Posts Tagged ‘Toronto Raptors’

Toronto Raptors president Masai Ujiri had some strong words regarding President Donald Trump’s latest racially charged controversy Friday.

“I went to visit the refugee camp in Dadaab (Kenya),” Ujiri told ESPN’s Adrian Wojnarowski of a recent visit to Africa. “And I met good people and good families with plenty of hope. If those places are being referred to as shitholes, go visit those places, and go meet those people.”

Trump came under fire on Thursday when, in a meeting, he allegedly referred to various developing nations as “shithole countries” and asked why more immigrants don’t come from Norway. While Trump later denied making the remarks, Illinois Democratic Senator Dick Durbin – who was in the meeting – said he did.

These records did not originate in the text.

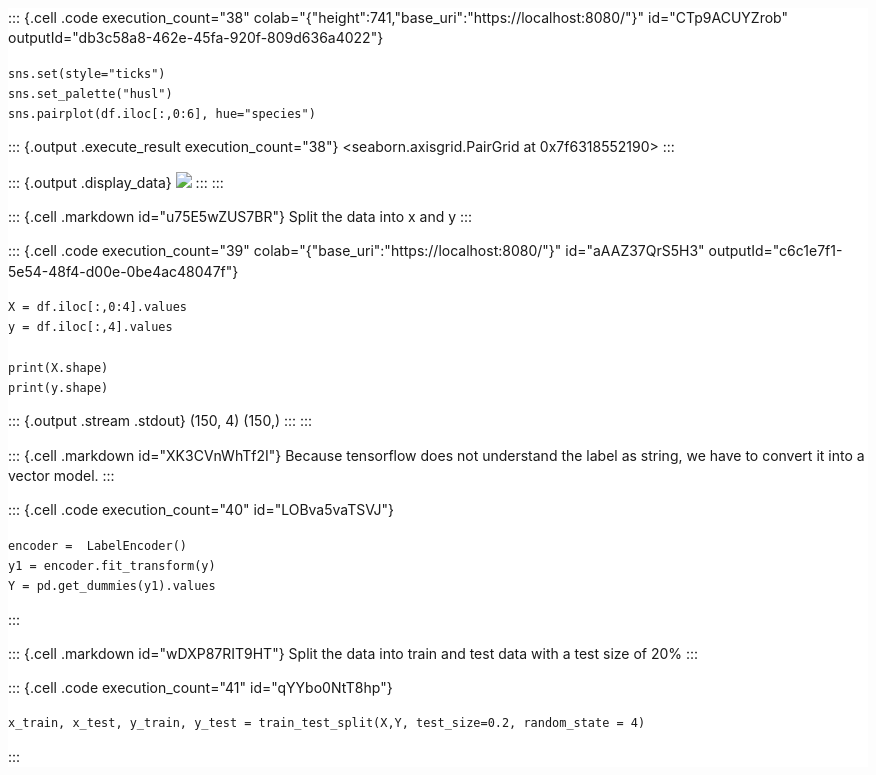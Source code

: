 ::: {.cell .code execution_count="38" colab="{\"height\":741,\"base_uri\":\"https://localhost:8080/\"}" id="CTp9ACUYZrob" outputId="db3c58a8-462e-45fa-920f-809d636a4022"}
``` {.python}
sns.set(style="ticks")
sns.set_palette("husl")
sns.pairplot(df.iloc[:,0:6], hue="species")
```

::: {.output .execute_result execution_count="38"}
    <seaborn.axisgrid.PairGrid at 0x7f6318552190>
:::

::: {.output .display_data}
![](vertopal_07c075f8c2134ba6871f577a835be473/f302ccfe69b158503fafffba77a9187daa371d76.png)
:::
:::

::: {.cell .markdown id="u75E5wZUS7BR"}
Split the data into x and y
:::

::: {.cell .code execution_count="39" colab="{\"base_uri\":\"https://localhost:8080/\"}" id="aAAZ37QrS5H3" outputId="c6c1e7f1-5e54-48f4-d00e-0be4ac48047f"}
``` {.python}
X = df.iloc[:,0:4].values
y = df.iloc[:,4].values

print(X.shape)
print(y.shape)
```

::: {.output .stream .stdout}
    (150, 4)
    (150,)
:::
:::

::: {.cell .markdown id="XK3CVnWhTf2I"}
Because tensorflow does not understand the label as string, we have to
convert it into a vector model.
:::

::: {.cell .code execution_count="40" id="LOBva5vaTSVJ"}
``` {.python}
encoder =  LabelEncoder()
y1 = encoder.fit_transform(y)
Y = pd.get_dummies(y1).values
```
:::

::: {.cell .markdown id="wDXP87RIT9HT"}
Split the data into train and test data with a test size of 20%
:::

::: {.cell .code execution_count="41" id="qYYbo0NtT8hp"}
``` {.python}
x_train, x_test, y_train, y_test = train_test_split(X,Y, test_size=0.2, random_state = 4)
```
:::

Ujiri, 47, was born in Nigeria and moved to North Dakota in his early 20s to play college basketball. He’s since moved up the ranks to become one of the most highly regarded executives in the NBA. He remains heavily involved with the NBA Africa program and charitable endeavors.

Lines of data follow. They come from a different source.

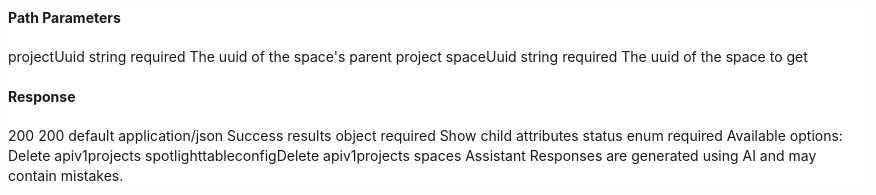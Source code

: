 #### Path Parameters
projectUuid
string
required
The uuid of the space's parent project
spaceUuid
string
required
The uuid of the space to get
#### Response
200
200 default
application/json
Success
results
object
required
Show child attributes
status
enum<string>
required
Available options: 
Delete apiv1projects spotlighttableconfigDelete apiv1projects spaces
Assistant
Responses are generated using AI and may contain mistakes.


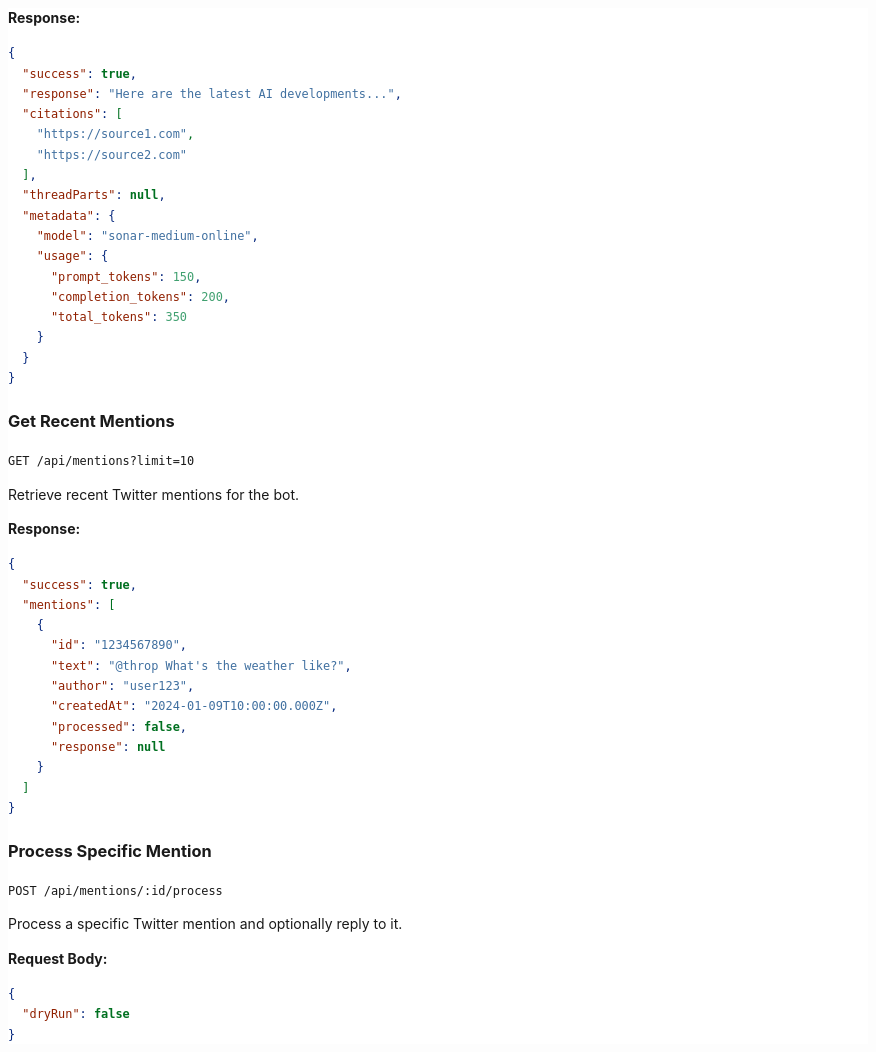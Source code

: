 **Response:**
```json
{
  "success": true,
  "response": "Here are the latest AI developments...",
  "citations": [
    "https://source1.com",
    "https://source2.com"
  ],
  "threadParts": null,
  "metadata": {
    "model": "sonar-medium-online",
    "usage": {
      "prompt_tokens": 150,
      "completion_tokens": 200,
      "total_tokens": 350
    }
  }
}
```

### Get Recent Mentions
```http
GET /api/mentions?limit=10
```

Retrieve recent Twitter mentions for the bot.

**Response:**
```json
{
  "success": true,
  "mentions": [
    {
      "id": "1234567890",
      "text": "@throp What's the weather like?",
      "author": "user123",
      "createdAt": "2024-01-09T10:00:00.000Z",
      "processed": false,
      "response": null
    }
  ]
}
```

### Process Specific Mention
```http
POST /api/mentions/:id/process
```

Process a specific Twitter mention and optionally reply to it.

**Request Body:**
```json
{
  "dryRun": false
}
```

“Just because someone lives in a hut, that doesn’t mean that isn’t a good person, that that person can’t do better, that person isn’t capable of being great,” Ujiri said. “And just because it’s a hut, whatever that means, doesn’t mean it’s not a home. God doesn’t put anyone someplace permanently. I am a living testimony to that. If I grew up in a shithole, I am proud of my shithole.”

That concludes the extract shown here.